Except me--I'm still obsessed with it. How can you not love a trial of top government officials that produces the line, "I am not a potted plant"?

Genius.

5 Comments:

  • Speaking of irony:

    Your "hands off, America!" attitude is nothing but admirable.

    Seriously.

    I mean it. It speaks to my Libertarian soul.

    Now then, my friend, not one WORD about Darfur. And while you are at it, feel free to renounce President Clinton's bombing of the Serbs, a bombing campaign that - by all accounts - killed four times as many civilians as the Iraqi war.

    I admire the sentiment. All I ask is that your sentiment does not wax and wane depending upon the political ideology of who is in power at the time.

    By Anonymous Anonymous, at 10:35 AM  

  • First off, I don't know where you get this idea that I like Clinton. I don't like either of them.

    Your objection (or rather your projected objection) to what you imagine to be my position on Darfur presupposes that *my* objection to the Nicaragua situation is based on a general anti-interventionist stance.

    That's a fine position, but it isn't mine. I don't think that all international activity is created equally. I think that, say, Kennedy's fiddling around with Vietnam's leaders was criminal. I think that the US joining the Allies in WWII (and fighting in the European as well as Pacific Theater of Operations) was necessary.

    I scarcely think that it's a contradiction to think that some types of interventions are wrong and others are useful. My objection to funding the brutal Contras in contravention of the Boland Amendment and selling arms to people who hate us to pay for it and then lying about it WASN'T on account of a "hands off, America" attitude. I just think it was a very bad plan. And illegal.

    I think that humanitarian aid to Darfur is very different from trying to topple a democratically elected government--not for any abuses but because we don't like their political leanings.

    I think Clinton bungled the Bosnian war. I actually think that that situation would have been better handled if Reagan and Thatcher had been in power. Clinton and Major clung to the arms embargo as though it were the key to peace, and its effects were disastrous.

    Are all Libertarians this bossy? We have some friends who are Libertarians who are always telling me things like: "Well, if you are against censorship, you also have to be against welfare."

    Nuh uh. Do not.

    That's like me telling my conservative friends that if they are pro-life they have to also be against the death penalty.

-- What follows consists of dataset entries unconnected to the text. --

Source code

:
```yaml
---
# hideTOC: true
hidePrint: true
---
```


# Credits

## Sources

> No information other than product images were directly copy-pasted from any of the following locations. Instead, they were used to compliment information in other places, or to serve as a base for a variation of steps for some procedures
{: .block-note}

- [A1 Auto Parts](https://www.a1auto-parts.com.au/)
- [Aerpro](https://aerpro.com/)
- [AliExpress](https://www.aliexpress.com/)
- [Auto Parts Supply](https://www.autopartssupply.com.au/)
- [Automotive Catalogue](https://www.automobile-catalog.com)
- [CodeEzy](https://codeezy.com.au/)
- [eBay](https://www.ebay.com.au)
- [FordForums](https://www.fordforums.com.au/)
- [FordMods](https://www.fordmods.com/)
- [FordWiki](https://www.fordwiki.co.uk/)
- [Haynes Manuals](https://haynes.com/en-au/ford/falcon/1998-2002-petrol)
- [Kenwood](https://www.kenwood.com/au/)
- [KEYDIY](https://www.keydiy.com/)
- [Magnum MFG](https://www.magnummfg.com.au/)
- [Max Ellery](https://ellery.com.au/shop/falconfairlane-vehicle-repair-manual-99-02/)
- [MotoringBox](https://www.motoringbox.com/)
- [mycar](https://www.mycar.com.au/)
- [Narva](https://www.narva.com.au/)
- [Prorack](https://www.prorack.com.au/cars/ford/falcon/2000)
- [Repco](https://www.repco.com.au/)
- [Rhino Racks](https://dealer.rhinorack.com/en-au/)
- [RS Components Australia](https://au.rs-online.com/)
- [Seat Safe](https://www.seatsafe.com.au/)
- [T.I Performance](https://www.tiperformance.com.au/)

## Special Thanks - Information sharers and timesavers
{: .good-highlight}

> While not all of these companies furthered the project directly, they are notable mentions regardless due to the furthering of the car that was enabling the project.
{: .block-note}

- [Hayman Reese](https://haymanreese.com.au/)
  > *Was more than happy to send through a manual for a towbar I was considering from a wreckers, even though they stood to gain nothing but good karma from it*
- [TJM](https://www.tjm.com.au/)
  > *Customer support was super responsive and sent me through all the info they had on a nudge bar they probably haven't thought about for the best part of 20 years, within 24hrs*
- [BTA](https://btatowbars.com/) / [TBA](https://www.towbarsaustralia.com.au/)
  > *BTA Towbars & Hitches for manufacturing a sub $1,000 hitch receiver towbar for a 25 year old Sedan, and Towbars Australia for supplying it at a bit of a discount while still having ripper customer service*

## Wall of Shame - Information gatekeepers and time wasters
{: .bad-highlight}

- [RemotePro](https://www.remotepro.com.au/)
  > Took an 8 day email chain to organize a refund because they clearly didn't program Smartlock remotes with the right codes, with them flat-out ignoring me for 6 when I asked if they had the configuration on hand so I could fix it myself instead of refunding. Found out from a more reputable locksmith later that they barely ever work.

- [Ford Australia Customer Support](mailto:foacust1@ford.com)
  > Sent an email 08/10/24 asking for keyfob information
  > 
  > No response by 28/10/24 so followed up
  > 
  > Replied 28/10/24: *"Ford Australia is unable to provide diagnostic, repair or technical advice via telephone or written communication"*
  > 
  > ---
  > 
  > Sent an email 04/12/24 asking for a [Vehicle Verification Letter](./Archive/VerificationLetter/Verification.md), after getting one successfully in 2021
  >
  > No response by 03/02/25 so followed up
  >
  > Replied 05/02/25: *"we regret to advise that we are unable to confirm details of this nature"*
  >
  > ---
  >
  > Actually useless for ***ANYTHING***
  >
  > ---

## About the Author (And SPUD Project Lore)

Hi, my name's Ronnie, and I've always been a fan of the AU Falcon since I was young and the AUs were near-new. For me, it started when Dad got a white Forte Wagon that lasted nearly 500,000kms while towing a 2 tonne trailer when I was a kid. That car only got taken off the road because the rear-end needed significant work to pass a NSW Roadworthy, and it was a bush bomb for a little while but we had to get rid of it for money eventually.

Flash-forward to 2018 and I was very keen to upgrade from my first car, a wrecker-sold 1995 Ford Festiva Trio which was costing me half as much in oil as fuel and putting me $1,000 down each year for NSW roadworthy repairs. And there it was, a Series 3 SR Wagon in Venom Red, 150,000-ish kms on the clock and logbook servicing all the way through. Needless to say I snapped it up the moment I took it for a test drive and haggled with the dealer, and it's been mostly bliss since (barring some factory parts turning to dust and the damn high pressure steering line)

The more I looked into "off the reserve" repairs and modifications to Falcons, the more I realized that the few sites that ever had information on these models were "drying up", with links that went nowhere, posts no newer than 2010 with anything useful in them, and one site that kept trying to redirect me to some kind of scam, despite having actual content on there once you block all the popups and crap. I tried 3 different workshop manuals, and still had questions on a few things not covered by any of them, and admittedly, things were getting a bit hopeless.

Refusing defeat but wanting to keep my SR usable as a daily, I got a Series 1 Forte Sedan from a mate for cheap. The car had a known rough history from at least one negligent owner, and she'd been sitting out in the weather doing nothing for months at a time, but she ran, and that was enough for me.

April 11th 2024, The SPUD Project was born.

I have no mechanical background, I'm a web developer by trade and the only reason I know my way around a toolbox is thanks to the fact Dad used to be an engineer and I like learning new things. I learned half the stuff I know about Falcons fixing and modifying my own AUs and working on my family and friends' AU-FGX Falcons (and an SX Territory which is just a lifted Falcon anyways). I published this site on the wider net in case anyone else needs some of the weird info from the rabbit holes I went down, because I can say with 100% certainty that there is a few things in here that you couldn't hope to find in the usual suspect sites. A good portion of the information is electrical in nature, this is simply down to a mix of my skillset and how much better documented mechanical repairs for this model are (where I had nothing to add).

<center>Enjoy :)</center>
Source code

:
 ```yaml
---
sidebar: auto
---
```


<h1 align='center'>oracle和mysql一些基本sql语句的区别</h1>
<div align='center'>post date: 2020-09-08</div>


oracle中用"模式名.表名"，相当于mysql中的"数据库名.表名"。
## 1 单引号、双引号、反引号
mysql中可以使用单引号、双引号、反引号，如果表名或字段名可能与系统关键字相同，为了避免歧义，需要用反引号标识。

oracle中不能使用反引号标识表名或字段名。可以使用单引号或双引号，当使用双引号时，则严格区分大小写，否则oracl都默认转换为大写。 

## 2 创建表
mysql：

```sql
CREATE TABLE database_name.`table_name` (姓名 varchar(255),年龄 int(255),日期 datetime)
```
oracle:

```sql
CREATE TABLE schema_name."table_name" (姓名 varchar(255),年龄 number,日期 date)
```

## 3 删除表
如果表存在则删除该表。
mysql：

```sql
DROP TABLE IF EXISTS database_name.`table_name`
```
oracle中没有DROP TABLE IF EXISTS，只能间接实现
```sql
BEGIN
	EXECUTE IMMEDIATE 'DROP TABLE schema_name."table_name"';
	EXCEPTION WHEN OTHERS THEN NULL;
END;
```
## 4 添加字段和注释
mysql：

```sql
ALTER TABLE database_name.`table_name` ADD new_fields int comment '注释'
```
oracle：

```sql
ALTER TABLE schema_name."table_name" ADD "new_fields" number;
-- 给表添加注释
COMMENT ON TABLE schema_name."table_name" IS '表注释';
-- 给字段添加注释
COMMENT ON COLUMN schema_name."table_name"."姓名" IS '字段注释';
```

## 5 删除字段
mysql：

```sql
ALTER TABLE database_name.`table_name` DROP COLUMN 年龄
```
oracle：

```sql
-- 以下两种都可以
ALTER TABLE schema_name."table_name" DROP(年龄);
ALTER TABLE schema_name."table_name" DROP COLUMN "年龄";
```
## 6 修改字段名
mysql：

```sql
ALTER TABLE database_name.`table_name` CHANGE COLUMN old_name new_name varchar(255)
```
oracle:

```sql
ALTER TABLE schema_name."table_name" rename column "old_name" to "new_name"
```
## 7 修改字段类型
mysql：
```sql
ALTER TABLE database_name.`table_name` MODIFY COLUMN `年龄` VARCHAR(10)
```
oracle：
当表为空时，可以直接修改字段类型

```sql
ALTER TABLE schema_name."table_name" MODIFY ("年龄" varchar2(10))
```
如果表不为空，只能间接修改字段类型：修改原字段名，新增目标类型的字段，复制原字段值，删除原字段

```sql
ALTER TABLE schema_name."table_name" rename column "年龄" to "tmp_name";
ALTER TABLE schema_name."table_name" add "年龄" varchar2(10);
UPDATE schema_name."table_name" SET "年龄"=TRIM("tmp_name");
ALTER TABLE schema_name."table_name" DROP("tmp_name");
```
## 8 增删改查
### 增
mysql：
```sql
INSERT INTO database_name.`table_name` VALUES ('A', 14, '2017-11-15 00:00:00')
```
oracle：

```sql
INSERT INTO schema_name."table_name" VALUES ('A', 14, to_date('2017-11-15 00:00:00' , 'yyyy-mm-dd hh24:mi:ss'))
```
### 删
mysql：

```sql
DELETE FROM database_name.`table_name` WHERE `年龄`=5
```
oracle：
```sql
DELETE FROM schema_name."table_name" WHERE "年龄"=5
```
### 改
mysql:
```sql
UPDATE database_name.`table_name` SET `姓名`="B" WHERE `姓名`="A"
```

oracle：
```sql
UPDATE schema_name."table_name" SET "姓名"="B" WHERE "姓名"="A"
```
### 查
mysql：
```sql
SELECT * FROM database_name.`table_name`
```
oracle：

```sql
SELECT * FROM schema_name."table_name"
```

    But seriously, stop accusing me of liking Clinton. Because that's just hurtful.

    By Blogger Feemus, at 1:29 PM  

  • *looks around*

    So THIS is where the adults talk...nice...

    *runs to the internets to research more on Iran-Contra, Sandanistas, Clinton and Serbia, and a host of other things so that he might contribute intelligently to the conversation*

    Benticore (who <3 Dwight & Feemus for the intellectual vigor and tenacity.)
    Out

    By Anonymous Anonymous, at 1:35 PM  

  • African Children Given 30,000 Unused 'Save Darfur' T-Shirts

    November 17, 2006 | Issue 42•47

    SAN FRANCISCO—Citing poor U.S. sales, San Francisco-based Me Tees T-shirts announced Tuesday that nearly 30,000 of their cream-colored, green-lettered "Save Darfur" T-shirts will be donated to the children of Darfur. "Frankly, we thought this would be a more popular issue," a Mee Tees spokeswoman said. "If we can no longer make money on these T-shirts, we might as well do some good and send them to the poor, victimized Sudanese children." Due to their continued massive popularity in the industrialized world, no Che Guevara T-shirts will be donated to the stricken region.

    http://www.theonion.com/content/node/55370

    Benticore
    Out

    By Anonymous Anonymous, at 2:33 PM  

  • I'm laughing and crying over here, Benticore.